▶ **WHAT THE EXERCISE ASKS**: Retype exactly what runs from the first line of the data to the line with "パッケージ公開前にパッケージのバージョンをチェックする GitHub Action", keeping both of those lines and skipping pictures.

▶ **Records drawn from a dataset**:
··········

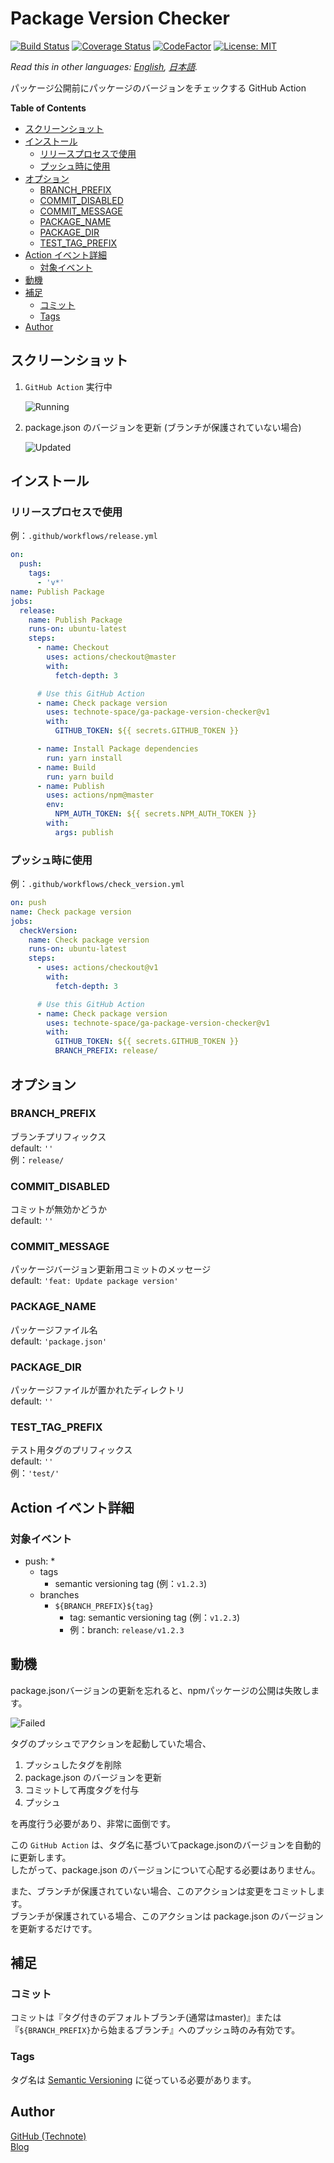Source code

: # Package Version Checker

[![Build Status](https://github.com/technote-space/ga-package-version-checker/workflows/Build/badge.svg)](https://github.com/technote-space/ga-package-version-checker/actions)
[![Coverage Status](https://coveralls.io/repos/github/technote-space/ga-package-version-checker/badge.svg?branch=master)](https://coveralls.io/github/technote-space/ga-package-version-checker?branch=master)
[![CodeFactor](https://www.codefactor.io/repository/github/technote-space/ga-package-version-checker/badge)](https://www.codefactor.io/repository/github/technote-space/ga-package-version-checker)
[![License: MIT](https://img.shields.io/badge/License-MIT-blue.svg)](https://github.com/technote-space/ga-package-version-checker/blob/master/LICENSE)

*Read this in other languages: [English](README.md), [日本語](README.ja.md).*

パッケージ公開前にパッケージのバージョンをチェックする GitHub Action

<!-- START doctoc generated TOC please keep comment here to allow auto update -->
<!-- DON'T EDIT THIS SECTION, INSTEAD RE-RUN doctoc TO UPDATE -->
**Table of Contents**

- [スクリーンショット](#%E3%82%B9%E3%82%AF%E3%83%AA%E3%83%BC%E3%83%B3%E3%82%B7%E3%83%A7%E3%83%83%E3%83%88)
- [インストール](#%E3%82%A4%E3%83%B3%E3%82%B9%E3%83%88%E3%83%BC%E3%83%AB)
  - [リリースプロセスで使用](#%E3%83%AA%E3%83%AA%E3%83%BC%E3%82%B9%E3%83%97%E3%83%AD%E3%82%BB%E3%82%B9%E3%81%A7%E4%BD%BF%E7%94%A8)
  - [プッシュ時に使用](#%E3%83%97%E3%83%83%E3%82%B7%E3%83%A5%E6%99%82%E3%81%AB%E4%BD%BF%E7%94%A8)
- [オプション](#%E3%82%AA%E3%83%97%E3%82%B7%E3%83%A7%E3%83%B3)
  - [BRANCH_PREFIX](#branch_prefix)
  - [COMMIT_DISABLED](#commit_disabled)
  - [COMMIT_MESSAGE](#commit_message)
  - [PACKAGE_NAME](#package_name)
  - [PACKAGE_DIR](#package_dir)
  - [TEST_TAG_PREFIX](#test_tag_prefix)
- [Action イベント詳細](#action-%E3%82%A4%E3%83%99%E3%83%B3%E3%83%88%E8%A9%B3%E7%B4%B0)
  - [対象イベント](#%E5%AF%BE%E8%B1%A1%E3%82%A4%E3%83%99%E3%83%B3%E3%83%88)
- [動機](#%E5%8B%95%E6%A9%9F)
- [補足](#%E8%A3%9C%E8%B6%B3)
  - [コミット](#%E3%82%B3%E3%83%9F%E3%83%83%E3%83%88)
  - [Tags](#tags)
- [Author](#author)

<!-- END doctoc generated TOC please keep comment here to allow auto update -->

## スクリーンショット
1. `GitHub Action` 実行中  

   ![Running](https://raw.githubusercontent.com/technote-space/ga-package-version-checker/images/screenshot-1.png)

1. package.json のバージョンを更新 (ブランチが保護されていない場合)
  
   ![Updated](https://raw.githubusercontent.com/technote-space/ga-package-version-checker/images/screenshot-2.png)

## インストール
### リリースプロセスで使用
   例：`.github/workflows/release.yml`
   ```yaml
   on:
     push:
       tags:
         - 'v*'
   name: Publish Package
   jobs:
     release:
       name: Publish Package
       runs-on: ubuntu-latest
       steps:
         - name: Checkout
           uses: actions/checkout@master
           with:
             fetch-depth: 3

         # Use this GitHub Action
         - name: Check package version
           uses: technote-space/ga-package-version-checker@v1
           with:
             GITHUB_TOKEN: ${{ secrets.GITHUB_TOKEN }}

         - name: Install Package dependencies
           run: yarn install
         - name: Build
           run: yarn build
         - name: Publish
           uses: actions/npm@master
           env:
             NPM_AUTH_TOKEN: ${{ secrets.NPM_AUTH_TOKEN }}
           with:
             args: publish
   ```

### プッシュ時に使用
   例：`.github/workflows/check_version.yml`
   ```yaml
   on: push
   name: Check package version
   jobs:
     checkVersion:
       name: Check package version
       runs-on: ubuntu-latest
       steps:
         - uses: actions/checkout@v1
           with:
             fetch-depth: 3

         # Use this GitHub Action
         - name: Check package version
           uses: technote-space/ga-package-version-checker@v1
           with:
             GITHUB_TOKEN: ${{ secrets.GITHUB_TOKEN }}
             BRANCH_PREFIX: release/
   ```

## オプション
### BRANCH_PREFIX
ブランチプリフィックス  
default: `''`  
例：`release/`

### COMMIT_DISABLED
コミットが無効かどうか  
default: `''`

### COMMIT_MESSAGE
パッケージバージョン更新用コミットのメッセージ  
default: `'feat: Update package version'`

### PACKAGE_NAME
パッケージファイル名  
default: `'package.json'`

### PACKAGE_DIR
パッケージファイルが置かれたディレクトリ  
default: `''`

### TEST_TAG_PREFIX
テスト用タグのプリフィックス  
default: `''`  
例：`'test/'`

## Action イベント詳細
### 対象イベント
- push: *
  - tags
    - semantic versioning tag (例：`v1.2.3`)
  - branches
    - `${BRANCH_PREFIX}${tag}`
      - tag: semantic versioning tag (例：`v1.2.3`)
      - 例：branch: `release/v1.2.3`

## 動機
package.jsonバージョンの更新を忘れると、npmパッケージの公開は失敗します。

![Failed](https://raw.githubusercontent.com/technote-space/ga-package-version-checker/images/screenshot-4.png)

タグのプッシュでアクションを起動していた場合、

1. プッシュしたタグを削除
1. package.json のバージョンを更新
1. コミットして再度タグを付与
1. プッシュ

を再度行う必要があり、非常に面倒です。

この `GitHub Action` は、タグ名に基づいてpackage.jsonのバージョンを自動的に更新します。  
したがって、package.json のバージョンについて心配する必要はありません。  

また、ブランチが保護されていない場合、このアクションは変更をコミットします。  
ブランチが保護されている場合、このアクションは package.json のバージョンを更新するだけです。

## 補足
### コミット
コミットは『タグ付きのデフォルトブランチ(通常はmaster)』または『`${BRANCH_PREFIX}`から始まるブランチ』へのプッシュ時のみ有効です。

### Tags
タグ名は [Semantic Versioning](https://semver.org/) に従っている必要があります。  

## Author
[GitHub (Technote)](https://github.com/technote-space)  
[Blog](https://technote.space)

··········

▶ **ANSWER**:
Source code

: # Package Version Checker

[![Build Status](https://github.com/technote-space/ga-package-version-checker/workflows/Build/badge.svg)](https://github.com/technote-space/ga-package-version-checker/actions)
[![Coverage Status](https://coveralls.io/repos/github/technote-space/ga-package-version-checker/badge.svg?branch=master)](https://coveralls.io/github/technote-space/ga-package-version-checker?branch=master)
[![CodeFactor](https://www.codefactor.io/repository/github/technote-space/ga-package-version-checker/badge)](https://www.codefactor.io/repository/github/technote-space/ga-package-version-checker)
[![License: MIT](https://img.shields.io/badge/License-MIT-blue.svg)](https://github.com/technote-space/ga-package-version-checker/blob/master/LICENSE)

*Read this in other languages: [English](README.md), [日本語](README.ja.md).*

パッケージ公開前にパッケージのバージョンをチェックする GitHub Action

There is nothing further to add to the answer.